| How to complete this task |
Starting at the top of the entries below, set down each line exactly as written, and stop after the line containing "Number of emitted".

· · · · ·

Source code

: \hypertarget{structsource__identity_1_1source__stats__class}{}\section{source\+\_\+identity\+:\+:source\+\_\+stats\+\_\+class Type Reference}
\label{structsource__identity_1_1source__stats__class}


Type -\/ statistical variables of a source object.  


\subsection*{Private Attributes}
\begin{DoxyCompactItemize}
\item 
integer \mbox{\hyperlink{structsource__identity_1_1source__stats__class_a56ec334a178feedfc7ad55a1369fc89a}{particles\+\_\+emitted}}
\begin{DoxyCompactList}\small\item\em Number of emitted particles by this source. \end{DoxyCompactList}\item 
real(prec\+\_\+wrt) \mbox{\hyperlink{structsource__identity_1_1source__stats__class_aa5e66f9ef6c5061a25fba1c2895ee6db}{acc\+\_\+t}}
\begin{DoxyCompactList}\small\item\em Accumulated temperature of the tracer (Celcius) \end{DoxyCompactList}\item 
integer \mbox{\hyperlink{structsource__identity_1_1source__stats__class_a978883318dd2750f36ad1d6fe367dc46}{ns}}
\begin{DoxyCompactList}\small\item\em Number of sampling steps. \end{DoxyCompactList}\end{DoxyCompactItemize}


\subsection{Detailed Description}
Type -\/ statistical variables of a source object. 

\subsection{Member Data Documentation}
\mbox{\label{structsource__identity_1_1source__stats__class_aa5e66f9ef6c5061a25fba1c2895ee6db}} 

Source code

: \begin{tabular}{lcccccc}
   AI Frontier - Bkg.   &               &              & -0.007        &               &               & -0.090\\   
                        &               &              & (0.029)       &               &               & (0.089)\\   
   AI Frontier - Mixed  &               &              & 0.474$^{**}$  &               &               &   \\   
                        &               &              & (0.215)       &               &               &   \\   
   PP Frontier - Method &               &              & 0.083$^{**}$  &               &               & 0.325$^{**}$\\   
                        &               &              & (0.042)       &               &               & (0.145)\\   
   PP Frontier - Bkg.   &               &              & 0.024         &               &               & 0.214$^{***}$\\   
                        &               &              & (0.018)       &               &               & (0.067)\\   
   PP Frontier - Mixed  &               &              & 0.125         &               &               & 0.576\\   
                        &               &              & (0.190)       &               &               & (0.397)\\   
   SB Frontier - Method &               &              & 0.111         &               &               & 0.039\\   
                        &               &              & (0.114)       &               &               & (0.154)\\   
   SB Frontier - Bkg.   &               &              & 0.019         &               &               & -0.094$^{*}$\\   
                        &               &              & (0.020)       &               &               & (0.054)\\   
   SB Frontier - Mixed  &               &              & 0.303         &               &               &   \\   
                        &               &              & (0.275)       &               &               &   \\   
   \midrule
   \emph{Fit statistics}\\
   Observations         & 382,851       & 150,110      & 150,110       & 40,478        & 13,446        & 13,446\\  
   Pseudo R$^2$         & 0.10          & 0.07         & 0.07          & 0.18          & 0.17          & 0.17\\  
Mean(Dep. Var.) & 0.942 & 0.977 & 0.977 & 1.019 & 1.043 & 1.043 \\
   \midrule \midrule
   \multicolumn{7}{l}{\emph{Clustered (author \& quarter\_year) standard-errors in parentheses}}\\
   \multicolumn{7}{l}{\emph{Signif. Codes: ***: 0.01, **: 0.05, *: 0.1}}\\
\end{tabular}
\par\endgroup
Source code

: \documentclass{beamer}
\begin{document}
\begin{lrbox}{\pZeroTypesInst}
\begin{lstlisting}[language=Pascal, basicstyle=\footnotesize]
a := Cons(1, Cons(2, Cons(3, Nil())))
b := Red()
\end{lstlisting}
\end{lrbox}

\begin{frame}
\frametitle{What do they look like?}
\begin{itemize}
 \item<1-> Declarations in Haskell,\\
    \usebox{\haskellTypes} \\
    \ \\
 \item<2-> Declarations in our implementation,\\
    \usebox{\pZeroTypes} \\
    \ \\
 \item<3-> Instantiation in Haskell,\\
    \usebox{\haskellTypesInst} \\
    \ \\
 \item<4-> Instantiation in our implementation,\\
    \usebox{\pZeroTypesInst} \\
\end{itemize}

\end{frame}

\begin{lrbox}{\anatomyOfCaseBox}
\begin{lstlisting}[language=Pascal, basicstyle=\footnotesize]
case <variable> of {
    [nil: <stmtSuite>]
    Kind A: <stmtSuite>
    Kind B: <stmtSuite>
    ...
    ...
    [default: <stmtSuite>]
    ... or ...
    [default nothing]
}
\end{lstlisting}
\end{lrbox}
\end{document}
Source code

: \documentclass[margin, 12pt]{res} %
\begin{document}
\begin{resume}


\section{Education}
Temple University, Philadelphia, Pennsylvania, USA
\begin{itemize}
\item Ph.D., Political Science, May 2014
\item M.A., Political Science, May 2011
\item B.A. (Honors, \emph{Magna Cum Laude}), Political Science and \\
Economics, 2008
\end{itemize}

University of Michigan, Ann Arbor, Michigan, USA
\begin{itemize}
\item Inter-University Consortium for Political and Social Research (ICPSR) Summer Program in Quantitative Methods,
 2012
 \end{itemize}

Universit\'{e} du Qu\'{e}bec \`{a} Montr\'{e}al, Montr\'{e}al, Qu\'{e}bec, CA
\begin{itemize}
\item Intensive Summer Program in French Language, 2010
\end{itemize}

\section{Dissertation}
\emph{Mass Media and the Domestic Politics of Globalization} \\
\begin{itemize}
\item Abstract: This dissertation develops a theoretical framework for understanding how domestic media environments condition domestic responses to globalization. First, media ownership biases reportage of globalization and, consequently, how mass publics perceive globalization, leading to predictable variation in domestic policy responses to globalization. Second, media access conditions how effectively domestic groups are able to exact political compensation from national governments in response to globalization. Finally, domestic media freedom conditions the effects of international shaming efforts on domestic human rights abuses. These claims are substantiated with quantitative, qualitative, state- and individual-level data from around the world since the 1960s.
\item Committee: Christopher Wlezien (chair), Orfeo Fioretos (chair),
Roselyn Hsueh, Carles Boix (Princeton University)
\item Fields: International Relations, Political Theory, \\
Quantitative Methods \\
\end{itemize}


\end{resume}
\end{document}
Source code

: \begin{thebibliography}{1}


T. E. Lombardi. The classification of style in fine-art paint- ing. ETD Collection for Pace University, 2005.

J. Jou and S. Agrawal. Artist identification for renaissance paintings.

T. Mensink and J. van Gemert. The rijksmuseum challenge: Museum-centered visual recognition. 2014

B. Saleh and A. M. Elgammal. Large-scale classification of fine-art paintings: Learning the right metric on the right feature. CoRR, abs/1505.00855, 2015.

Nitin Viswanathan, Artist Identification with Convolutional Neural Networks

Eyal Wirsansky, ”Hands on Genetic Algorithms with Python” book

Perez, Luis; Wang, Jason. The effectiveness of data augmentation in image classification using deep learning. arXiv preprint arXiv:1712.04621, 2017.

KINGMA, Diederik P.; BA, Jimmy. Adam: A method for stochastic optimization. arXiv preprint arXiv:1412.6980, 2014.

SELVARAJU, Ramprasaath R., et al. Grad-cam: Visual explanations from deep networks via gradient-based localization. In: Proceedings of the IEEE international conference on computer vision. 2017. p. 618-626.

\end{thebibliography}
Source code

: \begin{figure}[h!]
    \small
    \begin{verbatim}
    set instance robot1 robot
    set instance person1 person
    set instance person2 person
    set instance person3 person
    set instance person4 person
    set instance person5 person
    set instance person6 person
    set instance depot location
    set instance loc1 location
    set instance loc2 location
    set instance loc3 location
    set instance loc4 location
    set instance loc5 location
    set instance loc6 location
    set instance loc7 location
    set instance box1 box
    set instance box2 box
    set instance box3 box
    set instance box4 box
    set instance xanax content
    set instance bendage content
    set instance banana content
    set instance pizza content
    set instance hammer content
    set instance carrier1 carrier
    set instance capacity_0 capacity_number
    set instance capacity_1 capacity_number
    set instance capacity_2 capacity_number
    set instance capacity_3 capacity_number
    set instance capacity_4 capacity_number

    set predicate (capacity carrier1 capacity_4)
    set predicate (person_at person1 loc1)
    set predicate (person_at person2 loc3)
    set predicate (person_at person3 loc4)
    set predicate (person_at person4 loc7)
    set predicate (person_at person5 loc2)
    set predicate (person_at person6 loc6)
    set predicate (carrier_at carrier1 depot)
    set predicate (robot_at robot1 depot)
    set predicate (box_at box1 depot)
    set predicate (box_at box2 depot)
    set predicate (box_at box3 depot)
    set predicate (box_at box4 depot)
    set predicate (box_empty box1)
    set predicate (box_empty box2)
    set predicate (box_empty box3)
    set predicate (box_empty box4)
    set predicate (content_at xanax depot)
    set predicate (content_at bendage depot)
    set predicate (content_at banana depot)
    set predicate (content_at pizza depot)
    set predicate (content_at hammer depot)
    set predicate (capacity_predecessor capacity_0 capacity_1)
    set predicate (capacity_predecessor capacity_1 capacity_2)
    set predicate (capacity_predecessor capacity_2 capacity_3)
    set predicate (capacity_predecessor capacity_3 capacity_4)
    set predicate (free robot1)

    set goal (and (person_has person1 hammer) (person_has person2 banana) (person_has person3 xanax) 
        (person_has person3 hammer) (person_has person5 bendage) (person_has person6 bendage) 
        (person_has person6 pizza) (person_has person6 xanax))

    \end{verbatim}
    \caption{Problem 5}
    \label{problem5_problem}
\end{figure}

· · · · ·

| Exercise solution |
Source code

: \hypertarget{structsource__identity_1_1source__stats__class}{}\section{source\+\_\+identity\+:\+:source\+\_\+stats\+\_\+class Type Reference}
\label{structsource__identity_1_1source__stats__class}


Type -\/ statistical variables of a source object.  


\subsection*{Private Attributes}
\begin{DoxyCompactItemize}
\item 
integer \mbox{\hyperlink{structsource__identity_1_1source__stats__class_a56ec334a178feedfc7ad55a1369fc89a}{particles\+\_\+emitted}}
\begin{DoxyCompactList}\small\item\em Number of emitted particles by this source. \end{DoxyCompactList}\item 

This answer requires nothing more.